27.4.15

Hiding the Truth

Hey,

I've just been thinking now about a number of things that I'm kinda upset about, and the annoying thing is that they all seem to have happened somewhat because I was hiding what I really felt for various reasons.

One thing is that I'm probably not going to have the job that I thought I was going to this summer because of a miscommunication about my summer plans that could have been avoided, had I not been hiding that my plans had fallen through, thinking that it would be super awkward to explain after having been so excited and sure about them.

Another is that I'm pretty upset that I won't get to live with some guys next year because I wanted to be a good guy and let my other friend have the first chance.
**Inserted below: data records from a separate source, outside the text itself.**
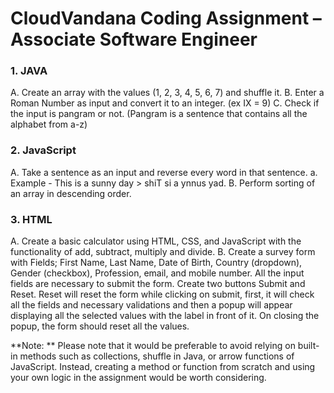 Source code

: # CloudVandana Coding Assignment – Associate Software Engineer

### 1. JAVA
A. Create an array with the values (1, 2, 3, 4, 5, 6, 7) and shuffle it.
B. Enter a Roman Number as input and convert it to an integer. (ex IX = 9)
C. Check if the input is pangram or not. (Pangram is a sentence that contains all the alphabet from a-z)
### 2. JavaScript
A. Take a sentence as an input and reverse every word in that sentence.
a. Example - This is a sunny day > shiT si a ynnus yad.
B. Perform sorting of an array in descending order.
### 3. HTML
A. Create a basic calculator using HTML, CSS, and JavaScript with the functionality of add, subtract, multiply and divide.
B. Create a survey form with Fields; First Name, Last Name, Date of Birth, Country (dropdown), Gender (checkbox), Profession, email, and mobile number. 
All the input fields are necessary to submit the form. Create two buttons Submit and Reset. Reset will reset the form while clicking on submit, first, it will check all the fields and necessary validations and then a popup will appear displaying all the selected values with the label in front of it. On closing the popup, the form should reset all the values.


**Note: ** Please note that it would be preferable to avoid relying on built-in methods such as collections, shuffle in Java, or arrow functions of JavaScript. Instead, creating a method or function from scratch and using your own logic in the assignment would be worth considering. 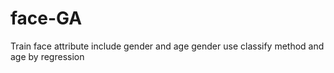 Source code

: # face-GA
Train face attribute include gender and age
gender use classify method and age by regression
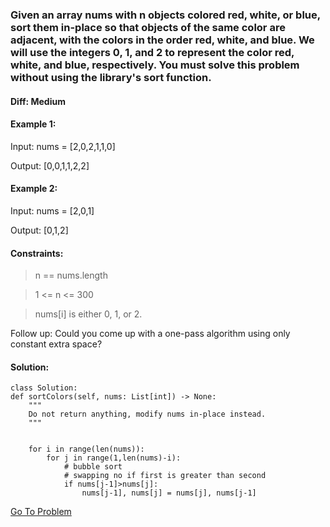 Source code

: ### Given an array nums with n objects colored red, white, or blue, sort them in-place so that objects of the same color are adjacent, with the colors in the order red, white, and blue. We will use the integers 0, 1, and 2 to represent the color red, white, and blue, respectively. You must solve this problem without using the library's sort function.

#### Diff: Medium

#### Example 1:

Input: nums = [2,0,2,1,1,0]

Output: [0,0,1,1,2,2]

#### Example 2:

Input: nums = [2,0,1]

Output: [0,1,2]
 

#### Constraints:

> n == nums.length

> 1 <= n <= 300

> nums[i] is either 0, 1, or 2.
 

Follow up: Could you come up with a one-pass algorithm using only constant extra space?



#### Solution:

    class Solution:
    def sortColors(self, nums: List[int]) -> None:
        """
        Do not return anything, modify nums in-place instead.
        """
        
        
        for i in range(len(nums)):
            for j in range(1,len(nums)-i):
                # bubble sort
                # swapping no if first is greater than second
                if nums[j-1]>nums[j]:
                    nums[j-1], nums[j] = nums[j], nums[j-1]



[Go To Problem](https://leetcode.com/problems/sort-colors/)

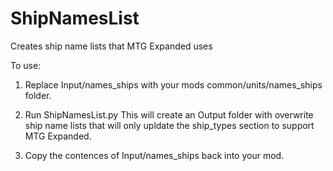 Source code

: # ShipNamesList
Creates ship name lists that MTG Expanded uses


To use:

1. Replace Input/names_ships with your mods common/units/names_ships folder.

2. Run ShipNamesList.py This will create an Output folder with overwrite ship name lists that will only upldate the ship_types section to support MTG Expanded.

3. Copy the contences of Input/names_ships back into your mod.
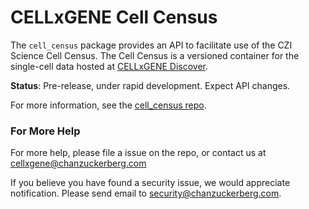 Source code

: # CELLxGENE Cell Census

The `cell_census` package provides an API to facilitate use of the CZI Science Cell Census. The Cell Census is a versioned container for the single-cell data hosted at [CELLxGENE Discover](https://cellxgene.cziscience.com/).

**Status**: Pre-release, under rapid development. Expect API changes.

For more information, see the [cell_census repo](https://github.com/chanzuckerberg/cell-census/).

### For More Help

For more help, please file a issue on the repo, or contact us at <cellxgene@chanzuckerberg.com>

If you believe you have found a security issue, we would appreciate notification. Please send email to <security@chanzuckerberg.com>.
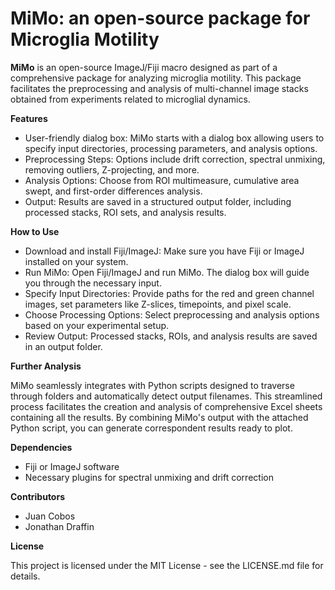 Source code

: # MiMo: an open-source package for Microglia Motility

**MiMo** is an open-source ImageJ/Fiji macro designed as part of a comprehensive package for analyzing microglia motility. This package facilitates the preprocessing and analysis of multi-channel image stacks obtained from experiments related to microglial dynamics.

**Features**

- User-friendly dialog box: MiMo starts with a dialog box allowing users to specify input directories, processing parameters, and analysis options.
- Preprocessing Steps: Options include drift correction, spectral unmixing, removing outliers, Z-projecting, and more.
- Analysis Options: Choose from ROI multimeasure, cumulative area swept, and first-order differences analysis.
- Output: Results are saved in a structured output folder, including processed stacks, ROI sets, and analysis results.

**How to Use**

- Download and install Fiji/ImageJ: Make sure you have Fiji or ImageJ installed on your system.
- Run MiMo: Open Fiji/ImageJ and run MiMo. The dialog box will guide you through the necessary input.
- Specify Input Directories: Provide paths for the red and green channel images, set parameters like Z-slices, timepoints, and pixel scale.
- Choose Processing Options: Select preprocessing and analysis options based on your experimental setup.
- Review Output: Processed stacks, ROIs, and analysis results are saved in an output folder.

**Further Analysis**

MiMo seamlessly integrates with Python scripts designed to traverse through folders and automatically detect output filenames. This streamlined process facilitates the creation and analysis of comprehensive Excel sheets containing all the results. By combining MiMo's output with the attached Python script, you can generate correspondent results ready to plot.

**Dependencies**

- Fiji or ImageJ software
- Necessary plugins for spectral unmixing and drift correction

**Contributors**

- Juan Cobos
- Jonathan Draffin

**License**

This project is licensed under the MIT License - see the LICENSE.md file for details.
I really really really wanted to live there and now I'll have to wait until my other friend graduates. I don't know what I think. It's complicated. And now I'm trying desperately to live in the same area so that I can just hang out all the time. idk.

Another being that with graduation and stuff I have a number of friends leaving, and I'm really going to miss them, but I haven't said anything like that because it would sound weird, wouldn't it? I feel like he's one of my best friends now, but i don't know how to say that properly... But instead now I'm feeling like I'll regret it if I don't say anything.

Why do I need to hide the truth? What even is the truth? Is what I am feeling the truth? What would happen if I always just said what I was thinking? Would that be helpful or harmful?

I don't know what to do, and when I don't know what to do I usually do nothing and later regret doing nothing.

Also, while cleaning today I found my grade 7 binder. Very interesting read. Back then I was also hiding things. I also apparently was kinda arrogant. It was insightful though.

Ttyl.

D.Fa

1 comment:

  1. Brother, do you have trusted people in your life who are willing to listen to your troubles?